Treen Turning... a Rockler.com Wood Turning Tutorial
|Treen is a term used to describe any of a number of small, utilitarian items made from wood. Treen, literally means "from a tree" and can cover anything from carved kitchen ware such as spoons and porringers, to turned boxes and bowls.
Though the word has been out of general use for some time, it is returning and is particularly apt for the many small hand turned objects now being made.
|The first step in making a small container like the ones shown, is to bore a hole in a wood blank. Our mandrels require a 1-1/4" hole which can be bored with a multi-spur, brad point or Forstner bit. The depth can be anything up to 4" for a two inch turning blank.
It is wise to use a drill press vice or clamp, as shown to prevent the blank from spinning and hurting your hand. Of course the drill press should be set at it's slowest possible speed.
|The blank is then slid onto the large mandrel and secured by bringing the tailstock up to clamp it. Note that a pointless (no pun intended) live center is used to avoid marking the bottom of the vessel. The sharp edge of the mandrel will grip the bottom of the hole and hold it firmly for turning.
Both mandrels have tapped holes in the small end so that a draw bar may be fitted to prevent them from working out of the spindle hole.
|The container can then be turned. Since it is fully supported within, it can be made very thin without danger of coming apart or collapsing in the lathe.
In addition, it can be removed from the mandrel and reinstalled without concentricity problems and the cavity will always be centered since the part is turned around the hole.
The only problem that can arise is if the blank, having been bored, is not turned for some time, allowing the wood to shrink or distort so that it will not fit over the mandrel.
It is best to not bore the cavity until you are ready to turn the part. The smaller mandrel is for turning the lid and stopper. The lid being the decorative exterior part and the stopper being the fitted part that goes into the top of the vessel. These two parts are made separately to make them easier to turn and fit.
|Drill the blanks for the lid and stopper with a 1/2" drill, slightly more than 3/8" deep, and use super glue to install the female fittings.

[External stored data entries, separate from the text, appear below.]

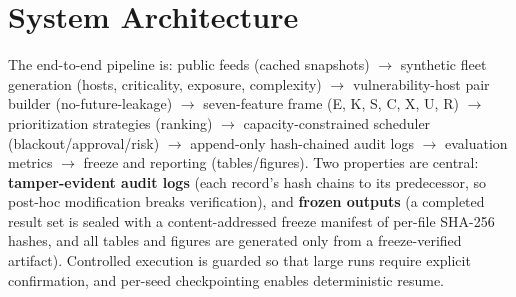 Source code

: \section{System Architecture}

The end-to-end pipeline is: public feeds (cached snapshots) $\rightarrow$ synthetic fleet
generation (hosts, criticality, exposure, complexity) $\rightarrow$ vulnerability-host pair
builder (no-future-leakage) $\rightarrow$ seven-feature frame (E, K, S, C, X, U, R) $\rightarrow$
prioritization strategies (ranking) $\rightarrow$ capacity-constrained scheduler
(blackout/approval/risk) $\rightarrow$ append-only hash-chained audit logs $\rightarrow$ evaluation metrics
$\rightarrow$ freeze and reporting (tables/figures). Two properties are central:
\textbf{tamper-evident audit logs} (each record's hash chains to its predecessor, so
post-hoc modification breaks verification), and \textbf{frozen outputs} (a completed
result set is sealed with a content-addressed freeze manifest of per-file SHA-256
hashes, and all tables and figures are generated only from a freeze-verified
artifact). Controlled execution is guarded so that large runs require explicit
confirmation, and per-seed checkpointing enables deterministic resume.
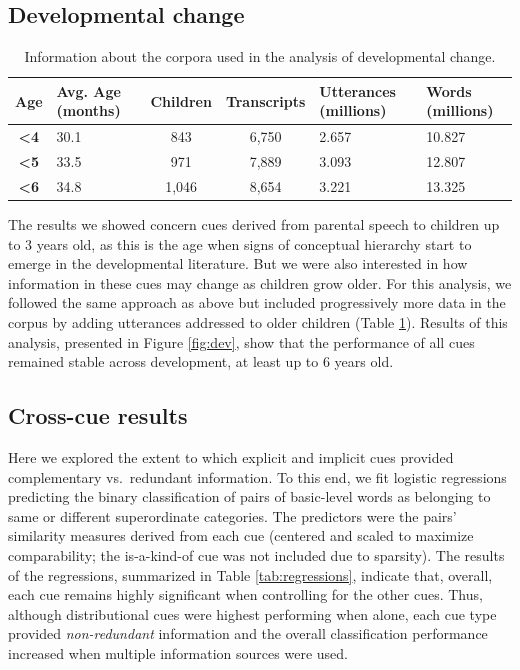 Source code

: \documentclass[english,,man,floatsintext]{apa6}
\begin{document}
\hypertarget{developmental-change}{%
\subsection{Developmental change}\label{developmental-change}}

\begin{table}[!htbp] \centering 
\begin{tabularx}{\linewidth}{cXccXX}

\textbf{Age} & Avg. Age (months) & Children & Transcripts & Utterances (millions) & Words (millions)\\
\hline

\textbf{\textless4} & 30.1 & 843 & 6,750 & 2.657 & 10.827\\

\textbf{\textless5} & 33.5 & 971 & 7,889 & 3.093 & 12.807\\

\textbf{\textless6} & 34.8 & 1,046 & 8,654 & 3.221 & 13.325\\

\hline
\end{tabularx}
\caption{\label{tab:development} Information about the corpora used in the analysis of developmental change.}
\end{table}

The results we showed concern cues derived from parental speech to children up to 3
years old, as this is the age when signs of conceptual hierarchy start
to emerge in the developmental literature. But we were also interested
in how information in these cues may change as children grow older.
For this analysis, we followed the same approach as above but included progressively more data in the corpus by adding utterances addressed to older children (Table \ref{tab:development}). Results of this analysis, presented in Figure \ref{fig:dev}, show that the performance of all cues remained stable across development, at least up to 6 years old.

\hypertarget{cross-cue-results}{%
\subsection{Cross-cue results}\label{cross-cue-results}}

Here we explored the extent to which explicit and implicit cues provided
complementary vs.~redundant information. To this end, we fit logistic
regressions predicting the binary classification of pairs of basic-level
words as belonging to same or different superordinate categories. The
predictors were the pairs' similarity measures derived from each cue (centered and scaled to maximize comparability; the is-a-kind-of cue was not included due to sparsity). The results of the regressions,
summarized in Table \ref{tab:regressions}, indicate that, overall, each cue remains highly significant when controlling for the other cues. Thus, although distributional cues were highest performing when alone, each cue type provided \emph{non-redundant} information and the overall classification performance increased when multiple information sources were used.
\end{document}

Both parts may be turned on the small mandrel without the use of the tail stock. It will be safer and more secure if a draw bar is fitted for this operation. You can make the draw bar yourself from a piece of 1/4-20 threaded rod, a nut and washer.
|A brass gauge ring is supplied which can be slipped over the small mandrel. It is 1-1/4" OD and serves to help turn the stopper to it's proper size. Though the stopper may be made to fit very well initially, humidity and age will probably change the shape of both the vessel and the stopper so that they no longer fit as well.
Using wood from the same stock with the grain oriented the same way will help prevent these problems, but it is also possible to fashion a more forgiving plug by making a "corked" stopper.
|A shallow groove can be cut in the stopper and a cork band glued in. The cork, sands very easily and is springy enough to allow for the wood to expand and contract without spoiling the fit. We supply the 1/16" cork sheet for this purpose.
Ordinary wood glue will work well for this, but it must be allowed to dry overnight since it will cause the cork to expand if sanded to shape before thoroughly dry, it will shrink back causing the joint to be loose.
|A rubber band is a handy way to hold the cork on the stopper while the glue dries.|
The upper, decorative part of the lid is turned on the lid mandrel and is simplified since the tail stock is not used and end treatments, such as the ball, are easy to perform.
It too can be removed from the mandrel at anytime to test its fit and appearance against the vessel. Once the lid and stopper have both been finished they can be assembled by using the 3/8" threaded stud to connect them. If a permanent connection is desired, a drop of super glue on the stud will lock it in.